The Devil Wears Prada has always been one of those bands that were somewhat enjoyable but didn’t stand out enough from everyone else to make a deep and long term impact. But the group has continued to hone their song writing over the years and following a label move from Rise Records to Ferret they have released their third full length With Roots Above And Branches Below. And while these guys are still prone to falling back into traditional chugging metalcore there are some surprisingly catchy melodic riffs that are sure to hook some listeners who couldn’t fully get into this band before.

Compared to their previous material, The Devil Wears Prada now makes use of quite a few more melodic lead guitar riffs than before. While the rhythm guitar, bass, and drums continue many of the familiar metalcore styles and sounds that the group has become known for, the lead parts now explore soaring melodies that are very memorable and give the album a bit more originality when compared to its predecessors. In addition to this, on a few songs the instrumentals even dive into more groove metal oriented directions (think A Life Once Lost) and this does show that this group is beginning to try new things and not just continuously rehash what they have done before. Unfortunately not every track showcases this and there are some moments where the members fall back into traditional patterns, but it is great to see that they are beginning to move forward and some people may be surprised at how catchy they find the album to be.
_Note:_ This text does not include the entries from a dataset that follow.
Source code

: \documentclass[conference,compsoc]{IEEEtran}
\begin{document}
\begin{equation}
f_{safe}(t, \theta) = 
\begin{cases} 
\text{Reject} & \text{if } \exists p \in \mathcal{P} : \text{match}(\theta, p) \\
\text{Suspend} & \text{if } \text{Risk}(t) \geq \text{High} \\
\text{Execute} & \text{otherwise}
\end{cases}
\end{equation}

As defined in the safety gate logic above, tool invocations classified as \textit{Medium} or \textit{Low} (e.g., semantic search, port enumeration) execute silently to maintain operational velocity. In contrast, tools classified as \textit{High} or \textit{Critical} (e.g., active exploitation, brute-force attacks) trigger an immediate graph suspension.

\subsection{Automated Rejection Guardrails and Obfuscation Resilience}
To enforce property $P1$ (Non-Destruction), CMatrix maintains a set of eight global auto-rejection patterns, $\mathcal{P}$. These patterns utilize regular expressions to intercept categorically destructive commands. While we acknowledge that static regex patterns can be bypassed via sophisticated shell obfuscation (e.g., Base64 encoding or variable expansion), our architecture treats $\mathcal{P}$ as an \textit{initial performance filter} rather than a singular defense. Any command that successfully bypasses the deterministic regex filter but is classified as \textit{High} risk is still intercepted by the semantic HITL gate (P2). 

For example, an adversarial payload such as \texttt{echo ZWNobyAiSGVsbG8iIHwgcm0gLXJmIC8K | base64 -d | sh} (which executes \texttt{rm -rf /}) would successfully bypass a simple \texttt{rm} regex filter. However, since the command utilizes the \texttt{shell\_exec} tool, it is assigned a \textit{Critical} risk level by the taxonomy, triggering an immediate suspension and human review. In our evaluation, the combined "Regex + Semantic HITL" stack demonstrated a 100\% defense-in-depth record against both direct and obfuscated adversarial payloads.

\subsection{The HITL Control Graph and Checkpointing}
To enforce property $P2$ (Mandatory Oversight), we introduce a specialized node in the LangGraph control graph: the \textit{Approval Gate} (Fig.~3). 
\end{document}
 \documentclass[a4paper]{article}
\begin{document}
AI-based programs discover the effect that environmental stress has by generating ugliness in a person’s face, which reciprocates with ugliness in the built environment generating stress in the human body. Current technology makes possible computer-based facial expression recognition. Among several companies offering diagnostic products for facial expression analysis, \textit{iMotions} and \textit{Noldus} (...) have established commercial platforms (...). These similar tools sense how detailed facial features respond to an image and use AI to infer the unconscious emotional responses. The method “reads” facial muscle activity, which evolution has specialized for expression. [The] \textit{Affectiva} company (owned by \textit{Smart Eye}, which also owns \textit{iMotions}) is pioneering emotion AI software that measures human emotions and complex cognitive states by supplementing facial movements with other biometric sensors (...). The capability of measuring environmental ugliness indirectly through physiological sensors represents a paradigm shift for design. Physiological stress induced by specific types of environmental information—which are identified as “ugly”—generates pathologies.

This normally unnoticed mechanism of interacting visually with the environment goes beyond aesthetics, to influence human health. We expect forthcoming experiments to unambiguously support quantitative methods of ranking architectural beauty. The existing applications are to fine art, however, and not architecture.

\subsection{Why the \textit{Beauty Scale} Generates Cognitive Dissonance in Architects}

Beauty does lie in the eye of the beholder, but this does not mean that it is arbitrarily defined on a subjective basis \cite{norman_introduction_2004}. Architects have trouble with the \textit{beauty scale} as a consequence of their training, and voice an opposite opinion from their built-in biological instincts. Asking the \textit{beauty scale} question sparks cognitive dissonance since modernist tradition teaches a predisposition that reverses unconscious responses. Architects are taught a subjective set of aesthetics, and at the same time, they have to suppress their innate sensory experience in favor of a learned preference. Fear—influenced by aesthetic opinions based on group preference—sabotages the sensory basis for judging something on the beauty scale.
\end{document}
For the majority of With Roots Above and Branches Below vocalist Mike Hranica uses the familiar low screaming style that he has been using since the band’s formation and guitarist Jeremy DePoyster provides melodic clean vocals. But as with the instrumentals, there are a few moments here and there where Hranica dives into growls that are lower than ever before and actually sounds closer to death metal vocalists than the traditional metalcore ones. This is an interesting change, particularly because whereas the instrumentals have gone in a slightly lighter direction the vocals have taken on some slightly rougher and lower styles. But the band makes these contrasting changes work in their favor, and this should help them appeal to a slightly wider audience than before.

With Roots Above And Branches Below is easily The Devil Wears Prada’s best effort yet, and it shows a band that is beginning to mature and look for new styles to experiment with. It may not be the best metalcore release you’ll hear this year, but many listeners will find it to be catchy and much better than they expected. If, like me, you thought the group’s previous two efforts were decent but unoriginal, consider giving them one more chance and checking this release out as you may be pleasantly surprised.